### Your instructions
Output the whole listing exactly, with no pictures.

### Material provided
*** Block opens ***
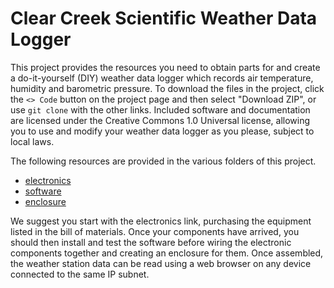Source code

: # Clear Creek Scientific Weather Data Logger

This project provides the resources you need to obtain parts for and create a do-it-yourself (DIY) weather data logger which records air temperature, humidity and barometric pressure. To download the files in the project, click the `<> Code` button on the project page and then select "Download ZIP", or use `git clone` with the other links. Included software and documentation are licensed under the Creative Commons 1.0 Universal license, allowing you to use and modify your weather data logger as you please, subject to local laws.

The following resources are provided in the various folders of this project.

* [electronics](https://github.com/ClearCreekSci/CcsWeatherDataLogger/tree/main/electronics)
* [software](https://github.com/ClearCreekSci/CcsWeatherDataLogger/tree/main/software)
* [enclosure](https://github.com/ClearCreekSci/CcsWeatherDataLogger/tree/main/enclosure)

We suggest you start with the electronics link, purchasing the equipment listed in the bill of materials. Once your components have arrived, you should then install and test the software before wiring the electronic components together and creating an enclosure for them. Once assembled, the weather station data can be read using a web browser on any device connected to the same IP subnet.

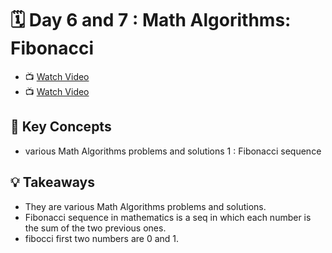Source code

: # 🗓️ Day 6 and 7 : Math Algorithms: Fibonacci

- 📺 [Watch Video](https://youtu.be/Eivk4lyC00E?si=C9ORPgtsaNBONchS)
- 📺 [Watch Video](https://youtu.be/tQjd29Rmo_A?si=k1mhu-ml3GBvKE3t)  

## 🧠 Key Concepts
- various Math Algorithms problems and solutions 1 : Fibonacci sequence

## 💡 Takeaways
- They are various Math Algorithms problems and solutions.
- Fibonacci sequence in mathematics is a seq in which each number is the sum of the two previous ones. 
- fibocci first two numbers are 0 and 1.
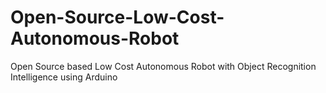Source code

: # Open-Source-Low-Cost-Autonomous-Robot
Open Source based Low Cost Autonomous Robot with Object Recognition Intelligence using Arduino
*** Block closes ***
### Task result
Source code

: # Clear Creek Scientific Weather Data Logger

This project provides the resources you need to obtain parts for and create a do-it-yourself (DIY) weather data logger which records air temperature, humidity and barometric pressure. To download the files in the project, click the `<> Code` button on the project page and then select "Download ZIP", or use `git clone` with the other links. Included software and documentation are licensed under the Creative Commons 1.0 Universal license, allowing you to use and modify your weather data logger as you please, subject to local laws.

The following resources are provided in the various folders of this project.

* [electronics](https://github.com/ClearCreekSci/CcsWeatherDataLogger/tree/main/electronics)
* [software](https://github.com/ClearCreekSci/CcsWeatherDataLogger/tree/main/software)
* [enclosure](https://github.com/ClearCreekSci/CcsWeatherDataLogger/tree/main/enclosure)

We suggest you start with the electronics link, purchasing the equipment listed in the bill of materials. Once your components have arrived, you should then install and test the software before wiring the electronic components together and creating an enclosure for them. Once assembled, the weather station data can be read using a web browser on any device connected to the same IP subnet.

Source code

: # 🗓️ Day 6 and 7 : Math Algorithms: Fibonacci

- 📺 [Watch Video](https://youtu.be/Eivk4lyC00E?si=C9ORPgtsaNBONchS)
- 📺 [Watch Video](https://youtu.be/tQjd29Rmo_A?si=k1mhu-ml3GBvKE3t)  

## 🧠 Key Concepts
- various Math Algorithms problems and solutions 1 : Fibonacci sequence

## 💡 Takeaways
- They are various Math Algorithms problems and solutions.
- Fibonacci sequence in mathematics is a seq in which each number is the sum of the two previous ones. 
- fibocci first two numbers are 0 and 1.
Source code

: # Open-Source-Low-Cost-Autonomous-Robot
Open Source based Low Cost Autonomous Robot with Object Recognition Intelligence using Arduino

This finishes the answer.